Combining PDF Documents
How many times have you found that your institution has access to a digital version of a book you need only to discover that it comes in 15 different PDF files? I use Zotero as my reference manager and it’s difficult to attach more than one file to an entry, so I’ve certaintly spent time in the past painstakingly combining every section of a book together before adding it to Zotero. I finally got tired of doing this by hand and wrote a short Bash script to automate this process. Now I can combine as many PDFs as I want with a single command!
How it works
My solution relies on Ghostscript to combine multiple PDF files from the command line. On a Mac you can easily install Ghostscript using Homebrew by running
brew install ghostscript
Once you’ve done that you’ve got everything you need. Create a shell script and put the following in it
#!/bin/bash if [[ $# -eq 0 ]]; then gs -dBATCH -dNOPAUSE -q -sDEVICE=pdfwrite -sOutputFile=output.pdf *.pdf else gs -dBATCH -dNOPAUSE -q -sDEVICE=pdfwrite -sOutputFile=$1 *.pdf fi
The script first checks if you’ve supplied an output filename as an argument, and if not uses the default name of
output.pdf. Be aware of where you run this script as it will overwrite a file called
output.pdf if it exists in the active directory! If you have supplied an output filename, it will use that instead of
To actually run this script, there are two steps left:
- Make it executable
- Add it to your PATH
Making your script executable is relatively straightforward. Use the
chmod +x command in Terminal on your script. I saved mine as
PDFcombine.sh so I ran
chmod +x PDFcombine.sh. Putting your script on your PATH just ensures that your Terminal will be able to find it when you call it to combine PDF files. It’s a little more complicated so I’ll just link to this excellent StackExchange answer on how to do so. On my system this script lives in a directory in my Dropbox with similar other small utilities called
Bash, so my
.bash_profile has these lines in it
# custom bash scripts export PATH=$PATH:/Users/Rob/Dropbox/Methods/Bash
to add it to my PATH. As an added bonus Ghostscript will (usually) rotate any pages containing sideways tables or figures!

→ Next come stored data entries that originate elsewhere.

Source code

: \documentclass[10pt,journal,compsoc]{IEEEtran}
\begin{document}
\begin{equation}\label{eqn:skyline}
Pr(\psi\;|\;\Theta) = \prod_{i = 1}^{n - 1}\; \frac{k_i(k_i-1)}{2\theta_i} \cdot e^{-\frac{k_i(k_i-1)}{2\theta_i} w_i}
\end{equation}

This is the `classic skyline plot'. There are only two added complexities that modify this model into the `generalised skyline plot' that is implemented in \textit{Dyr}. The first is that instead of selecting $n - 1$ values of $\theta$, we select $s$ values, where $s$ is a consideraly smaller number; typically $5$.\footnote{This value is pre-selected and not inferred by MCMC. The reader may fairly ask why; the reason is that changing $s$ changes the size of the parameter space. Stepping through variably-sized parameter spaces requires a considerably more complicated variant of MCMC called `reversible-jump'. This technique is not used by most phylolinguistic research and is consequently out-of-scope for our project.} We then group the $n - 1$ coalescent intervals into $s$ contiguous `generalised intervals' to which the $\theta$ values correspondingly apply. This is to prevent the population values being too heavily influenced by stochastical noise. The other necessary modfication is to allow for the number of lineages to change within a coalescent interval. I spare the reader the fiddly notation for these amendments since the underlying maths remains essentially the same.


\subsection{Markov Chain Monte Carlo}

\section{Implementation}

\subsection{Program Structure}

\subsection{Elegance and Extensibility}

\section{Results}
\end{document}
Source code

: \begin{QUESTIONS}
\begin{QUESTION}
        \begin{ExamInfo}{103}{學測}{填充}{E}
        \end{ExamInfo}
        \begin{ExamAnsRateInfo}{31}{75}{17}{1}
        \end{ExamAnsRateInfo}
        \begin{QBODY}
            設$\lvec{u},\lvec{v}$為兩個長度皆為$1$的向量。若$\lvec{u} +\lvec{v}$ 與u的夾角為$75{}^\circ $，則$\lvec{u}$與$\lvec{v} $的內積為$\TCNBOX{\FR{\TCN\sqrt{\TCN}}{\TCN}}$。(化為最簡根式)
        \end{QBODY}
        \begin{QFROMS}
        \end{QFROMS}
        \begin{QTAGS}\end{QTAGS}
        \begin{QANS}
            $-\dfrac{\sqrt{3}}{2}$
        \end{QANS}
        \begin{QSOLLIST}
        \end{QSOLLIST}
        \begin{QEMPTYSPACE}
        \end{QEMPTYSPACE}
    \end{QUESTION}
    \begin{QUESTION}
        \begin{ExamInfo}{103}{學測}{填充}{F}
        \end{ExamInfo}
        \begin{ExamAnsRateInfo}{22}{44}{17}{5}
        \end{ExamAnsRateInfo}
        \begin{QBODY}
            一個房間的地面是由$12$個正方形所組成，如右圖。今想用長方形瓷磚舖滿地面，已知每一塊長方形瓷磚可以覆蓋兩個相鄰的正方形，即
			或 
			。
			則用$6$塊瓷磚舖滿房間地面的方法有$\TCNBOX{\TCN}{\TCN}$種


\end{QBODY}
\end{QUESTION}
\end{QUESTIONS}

This script will combine PDF files in the order that
ls *.pdf returns them. By default, this will be an alphabetic sort, so the files 1.pdf, 2.pdf, and 10.pdf would be combined in the following order: 1.pdf, 10.pdf, 2.pdf.
You can fix this by adding leading zeroes to all filenames so that each ID string is the same length. Most digital versions of books give you filenames like this, but be sure to check, otherwise your combined PDF might require a lot of skipping around. This script can be written to perform a natural sort of input files, but the code to do so is more complex, so I’ll cover it in a future post.